1) The reason for RC4616 not filed on time was that DENSO Manufacturing Canada (DMCN) and DENSO Sales Canada (DSCN) were not aware of the new RC4616 regulation.
2) The effective date is not 2015 because our consultant Ryan did not advise us that the effective date should be 2015. In February 2016, our consultant was not able to find anything published by Canada Revenue Agency that speaks to the consequences of missing the deadline for the new RC4616. According to them, the only exposure would be the transaction occurring during the month of January 2016 if we are not able to file the election by the end of February 2016 with our GST/HST return covering the month of January. Therefore, DMCN and DSCN executed RC4616 with an effective date of January 1, 2016 and submitted to CRA on February 22, 2016. [emphasis added]

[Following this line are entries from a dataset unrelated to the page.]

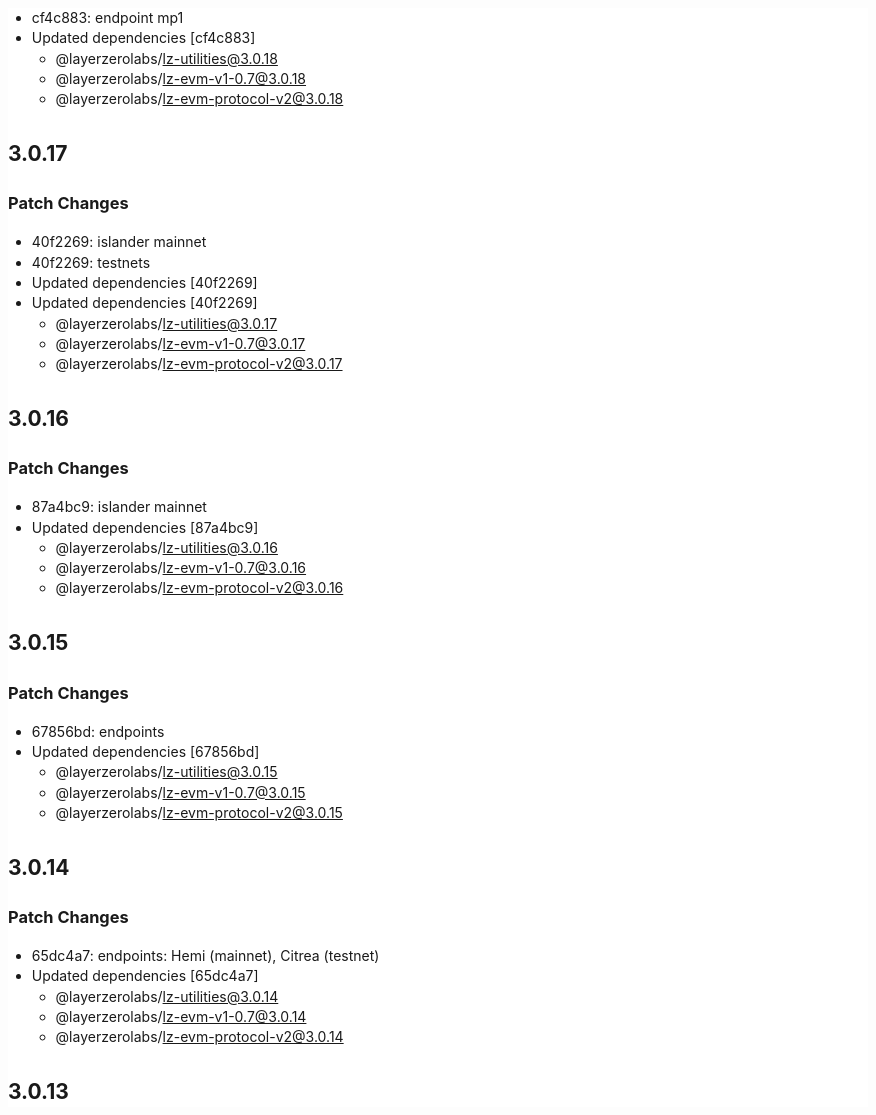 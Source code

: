 - cf4c883: endpoint mp1
- Updated dependencies [cf4c883]
  - @layerzerolabs/lz-utilities@3.0.18
  - @layerzerolabs/lz-evm-v1-0.7@3.0.18
  - @layerzerolabs/lz-evm-protocol-v2@3.0.18

## 3.0.17

### Patch Changes

- 40f2269: islander mainnet
- 40f2269: testnets
- Updated dependencies [40f2269]
- Updated dependencies [40f2269]
  - @layerzerolabs/lz-utilities@3.0.17
  - @layerzerolabs/lz-evm-v1-0.7@3.0.17
  - @layerzerolabs/lz-evm-protocol-v2@3.0.17

## 3.0.16

### Patch Changes

- 87a4bc9: islander mainnet
- Updated dependencies [87a4bc9]
  - @layerzerolabs/lz-utilities@3.0.16
  - @layerzerolabs/lz-evm-v1-0.7@3.0.16
  - @layerzerolabs/lz-evm-protocol-v2@3.0.16

## 3.0.15

### Patch Changes

- 67856bd: endpoints
- Updated dependencies [67856bd]
  - @layerzerolabs/lz-utilities@3.0.15
  - @layerzerolabs/lz-evm-v1-0.7@3.0.15
  - @layerzerolabs/lz-evm-protocol-v2@3.0.15

## 3.0.14

### Patch Changes

- 65dc4a7: endpoints: Hemi (mainnet), Citrea (testnet)
- Updated dependencies [65dc4a7]
  - @layerzerolabs/lz-utilities@3.0.14
  - @layerzerolabs/lz-evm-v1-0.7@3.0.14
  - @layerzerolabs/lz-evm-protocol-v2@3.0.14

## 3.0.13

This message makes it clear that the reason that RC4616 was not filed in 2015 was because the then Denso Companies did not know of the requirement that this new form be filed. Apparently, it was unaware of the amendment to section 156 of the ETA. When informed by Susan Joseph in February 2016 that RC4616 had to be filed, it was filed with an effective date of January 1, 2016, because Ryan did not advise the Denso Companies that it should have January 1, 2015, as the effective date.
Vinesh Bakhru completed his audit and by letter dated April 23, 2018 advised:
We have carefully reviewed the letter dated November 7, 2017 signed by Michelle Dermody, Director-Finance, requesting that the effective date on the late filed RC4616 election (received February 22, 2016) be amended from January 1, 2016 to January 1, 2015 under section 156(4) of the Excise Tax Act (“ETA”). We have also reviewed your subsequent email dated December 4, 2017 explaining the reasons why the election was not filed on time. It is the position of the Canada Revenue Agency (“CRA”) that based on the information and explanation provided related to the late filed RC4616 election by Denso Manufacturing, no extenuating circumstances were present that prevented you from filing the election on time, as per section 156 of the ETA.
Consequently, CRA proposes an adjustment of $30,098,952.56 for Denso Manufacturing and $308,617.34 for Denso Sales, both with interest, for calendar year 2015.
There was subsequent correspondence and meetings between the parties prior to the decision being made by the Minister’s Delegate on September 11, 2018, declining to accept the amended Form RC4616, which sought to backdate the effective date of the joint agreement of the Denso Companies to January 1, 2015. The Minister first summarized the position of the Denso Companies:
1. Refund integrity (RI) advised Denso of the requirement to file the RC4616 election in February 2016 during the review of the November 2015 credit return. The credit return was approved in full without any changes and Denso believed that the previous election was valid. When RI advised Denso of the requirement to file the election Denso contacted their third party consultants at the time, RYAN, and they advised them “that they thought if the election was filed by the end of February 2016 they would be safe.”
2. The CRA GST-HST Audit and Examination Manual dated January 2016 states in subsection 18.104.22.168. in reference to elections, that the normal audit assessment process should be followed where there is no revenue loss.
3. The Denso staff were preoccupied during the fall of 2015 with the preparation of a voluntary disclosure for CBSDA, which constituted an extraordinary circumstance.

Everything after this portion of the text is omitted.